"""
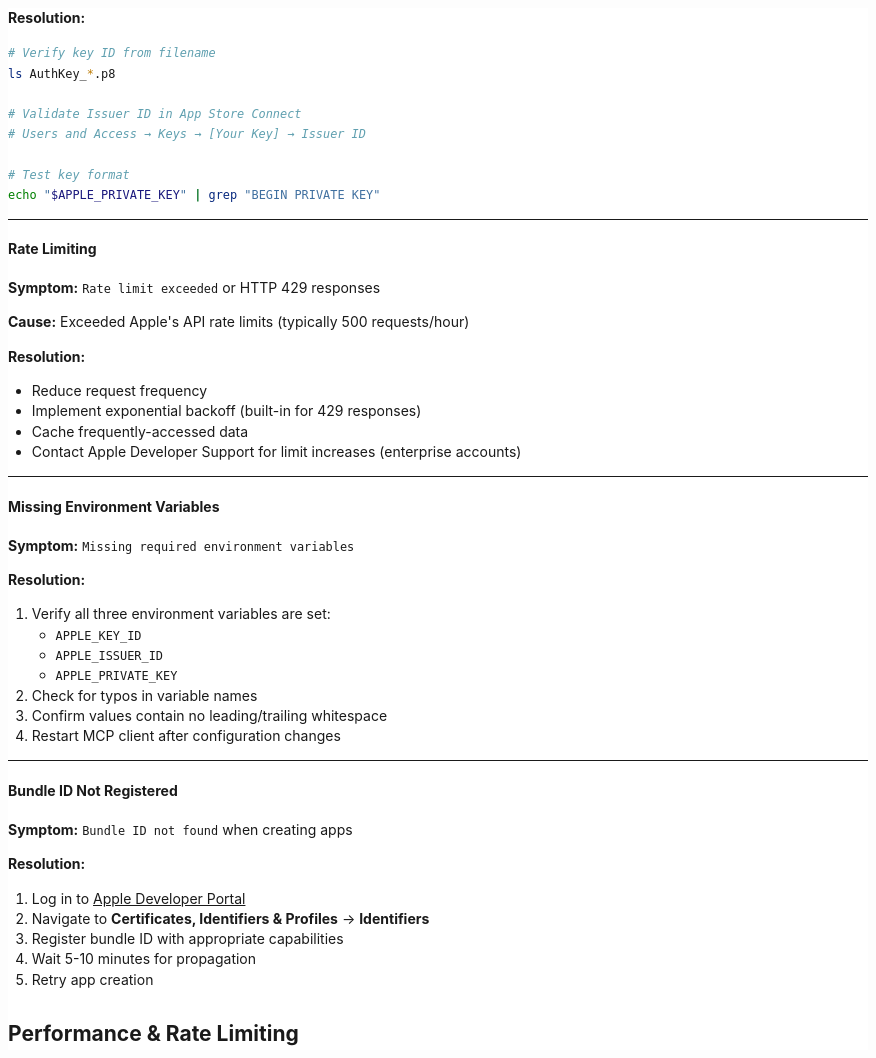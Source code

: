 **Resolution:**
```bash
# Verify key ID from filename
ls AuthKey_*.p8

# Validate Issuer ID in App Store Connect
# Users and Access → Keys → [Your Key] → Issuer ID

# Test key format
echo "$APPLE_PRIVATE_KEY" | grep "BEGIN PRIVATE KEY"
```

---

#### Rate Limiting

**Symptom:** `Rate limit exceeded` or HTTP 429 responses

**Cause:** Exceeded Apple's API rate limits (typically 500 requests/hour)

**Resolution:**
- Reduce request frequency
- Implement exponential backoff (built-in for 429 responses)
- Cache frequently-accessed data
- Contact Apple Developer Support for limit increases (enterprise accounts)

---

#### Missing Environment Variables

**Symptom:** `Missing required environment variables`

**Resolution:**
1. Verify all three environment variables are set:
   - `APPLE_KEY_ID`
   - `APPLE_ISSUER_ID`
   - `APPLE_PRIVATE_KEY`
2. Check for typos in variable names
3. Confirm values contain no leading/trailing whitespace
4. Restart MCP client after configuration changes

---

#### Bundle ID Not Registered

**Symptom:** `Bundle ID not found` when creating apps

**Resolution:**
1. Log in to [Apple Developer Portal](https://developer.apple.com)
2. Navigate to **Certificates, Identifiers & Profiles** → **Identifiers**
3. Register bundle ID with appropriate capabilities
4. Wait 5-10 minutes for propagation
5. Retry app creation

## Performance & Rate Limiting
"""
This task asks for the data above repeated exactly, without a single picture.

Source code

: **Resolution:**
```bash
# Verify key ID from filename
ls AuthKey_*.p8

# Validate Issuer ID in App Store Connect
# Users and Access → Keys → [Your Key] → Issuer ID

# Test key format
echo "$APPLE_PRIVATE_KEY" | grep "BEGIN PRIVATE KEY"
```

---

#### Rate Limiting

**Symptom:** `Rate limit exceeded` or HTTP 429 responses

**Cause:** Exceeded Apple's API rate limits (typically 500 requests/hour)

**Resolution:**
- Reduce request frequency
- Implement exponential backoff (built-in for 429 responses)
- Cache frequently-accessed data
- Contact Apple Developer Support for limit increases (enterprise accounts)

---

#### Missing Environment Variables

**Symptom:** `Missing required environment variables`

**Resolution:**
1. Verify all three environment variables are set:
   - `APPLE_KEY_ID`
   - `APPLE_ISSUER_ID`
   - `APPLE_PRIVATE_KEY`
2. Check for typos in variable names
3. Confirm values contain no leading/trailing whitespace
4. Restart MCP client after configuration changes

---

#### Bundle ID Not Registered

**Symptom:** `Bundle ID not found` when creating apps

**Resolution:**
1. Log in to [Apple Developer Portal](https://developer.apple.com)
2. Navigate to **Certificates, Identifiers & Profiles** → **Identifiers**
3. Register bundle ID with appropriate capabilities
4. Wait 5-10 minutes for propagation
5. Retry app creation

## Performance & Rate Limiting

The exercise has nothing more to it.